# Business Problem 


An e-commerce company wants to segment its customers and determine marketing strategies according to these segments.

For this, we will define the behavior of customers and create groups according to the clusters in these behaviors.

In other words, we will take those who exhibit common behaviors into the same groups and we will try to develop sales and marketing specific techniques to these groups.


### **Data Set Information:**

This Online Retail II data set contains all the transactions occurring for a UK-based and registered, non-store online retail between 01/12/2009 and 09/12/2011.The company mainly sells unique all-occasion gift-ware. Many customers of the company are wholesalers.

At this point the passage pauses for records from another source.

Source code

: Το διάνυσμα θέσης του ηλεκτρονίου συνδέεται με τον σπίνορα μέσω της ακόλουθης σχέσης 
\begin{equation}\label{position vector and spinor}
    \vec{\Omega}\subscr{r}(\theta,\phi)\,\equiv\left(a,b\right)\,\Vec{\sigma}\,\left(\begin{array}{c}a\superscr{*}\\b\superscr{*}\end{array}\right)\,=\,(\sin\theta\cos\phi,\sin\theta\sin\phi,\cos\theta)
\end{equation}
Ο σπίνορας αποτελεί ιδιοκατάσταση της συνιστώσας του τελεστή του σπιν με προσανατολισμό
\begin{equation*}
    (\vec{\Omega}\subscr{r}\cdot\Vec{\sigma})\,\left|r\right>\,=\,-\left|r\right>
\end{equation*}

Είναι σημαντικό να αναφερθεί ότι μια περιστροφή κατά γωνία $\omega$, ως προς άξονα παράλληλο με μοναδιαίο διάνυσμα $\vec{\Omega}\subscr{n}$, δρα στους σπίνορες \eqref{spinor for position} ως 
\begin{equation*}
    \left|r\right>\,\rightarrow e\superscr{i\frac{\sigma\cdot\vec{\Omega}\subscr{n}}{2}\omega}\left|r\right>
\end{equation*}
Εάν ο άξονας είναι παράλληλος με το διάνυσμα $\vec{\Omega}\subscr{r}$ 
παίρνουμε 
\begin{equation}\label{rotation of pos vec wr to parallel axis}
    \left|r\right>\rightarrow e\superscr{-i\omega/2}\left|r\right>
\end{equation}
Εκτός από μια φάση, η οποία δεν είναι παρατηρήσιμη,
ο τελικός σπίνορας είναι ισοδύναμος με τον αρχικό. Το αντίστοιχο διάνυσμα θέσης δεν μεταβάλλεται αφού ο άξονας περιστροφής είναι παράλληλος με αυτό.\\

Link to the Data Set: https://archive.ics.uci.edu/ml/datasets/Online+Retail+II

### **Attribute Information:**

- InvoiceNo: Invoice number. Nominal. A 6-digit integral number uniquely assigned to each transaction. If this code starts with the letter 'c', it indicates a cancellation.
- StockCode: Product (item) code. Nominal. A 5-digit integral number uniquely assigned to each distinct product.
- Description: Product (item) name. Nominal.
- Quantity: The quantities of each product (item) per transaction. Numeric.
- InvoiceDate: Invice date and time. Numeric. The day and time when a transaction was generated.
- UnitPrice: Unit price. Numeric. Product price per unit in sterling (Â£).
- CustomerID: Customer number. Nominal. A 5-digit integral number uniquely assigned to each customer.
- Country: Country name. Nominal. The name of the country where a customer resides.



In [None]:
#installation of libraries
import pandas as pd
import numpy as np
import seaborn as sns

#to display all columns and rows:
pd.set_option('display.max_columns', None); pd.set_option('display.max_rows', None);

#we determined how many numbers to show after comma
pd.set_option('display.float_format', lambda x: '%.0f' % x)
import matplotlib.pyplot as plt

In [None]:
#calling the dataset
df = pd.read_csv("../input/online-retail-ii-uci/online_retail_II.csv")

# Data Understanding

In [None]:
#selection of the first 5 observations
df.head() 

In [None]:
#ranking of the most ordered products
df.groupby("Description").agg({"Quantity":"sum"}).sort_values("Quantity", ascending = False).head()

In [None]:
#how many invoices are there in the data set
df["Invoice"].nunique()

In [None]:
#which are the most expensive products?
df.sort_values("Price", ascending = False).head()

In [None]:
#top 5 countries with the highest number of orders
df["Country"].value_counts().head()

In [None]:
#total spending was added as a column
df['TotalPrice'] = df['Price']*df['Quantity']

In [None]:
#which countries did we get the most income from
df.groupby("Country").agg({"TotalPrice":"sum"}).sort_values("TotalPrice", ascending = False).head()

# Data Preparation

In [None]:
df["InvoiceDate"].min() #oldest shopping date

In [None]:
df["InvoiceDate"].max() #newest shopping date

In [None]:
#to make the assessment easier, today's date is set as January 1, 2012.  
today = pd.datetime(2012,1,1) 
today

In [None]:
#changing the data type of the order date
df['InvoiceDate'] = pd.to_datetime(df['InvoiceDate'])

In [None]:
#taking values greater than 0, this will be easier in terms of evaluation
df = df[df['Quantity'] > 0]
df = df[df['TotalPrice'] > 0]

In [None]:
df.dropna(inplace = True) #removal of observation units with missing data from df

In [None]:
df.shape #size information

In [None]:
df.describe([0.01,0.05,0.10,0.25,0.50,0.75,0.90,0.95, 0.99]).T
#explanatory statistics values of the observation units corresponding to the specified percentages
#processing according to numerical variables

# Finding RFM Score

RFM consists of Recency, Frequency, Monetary initials of expressions.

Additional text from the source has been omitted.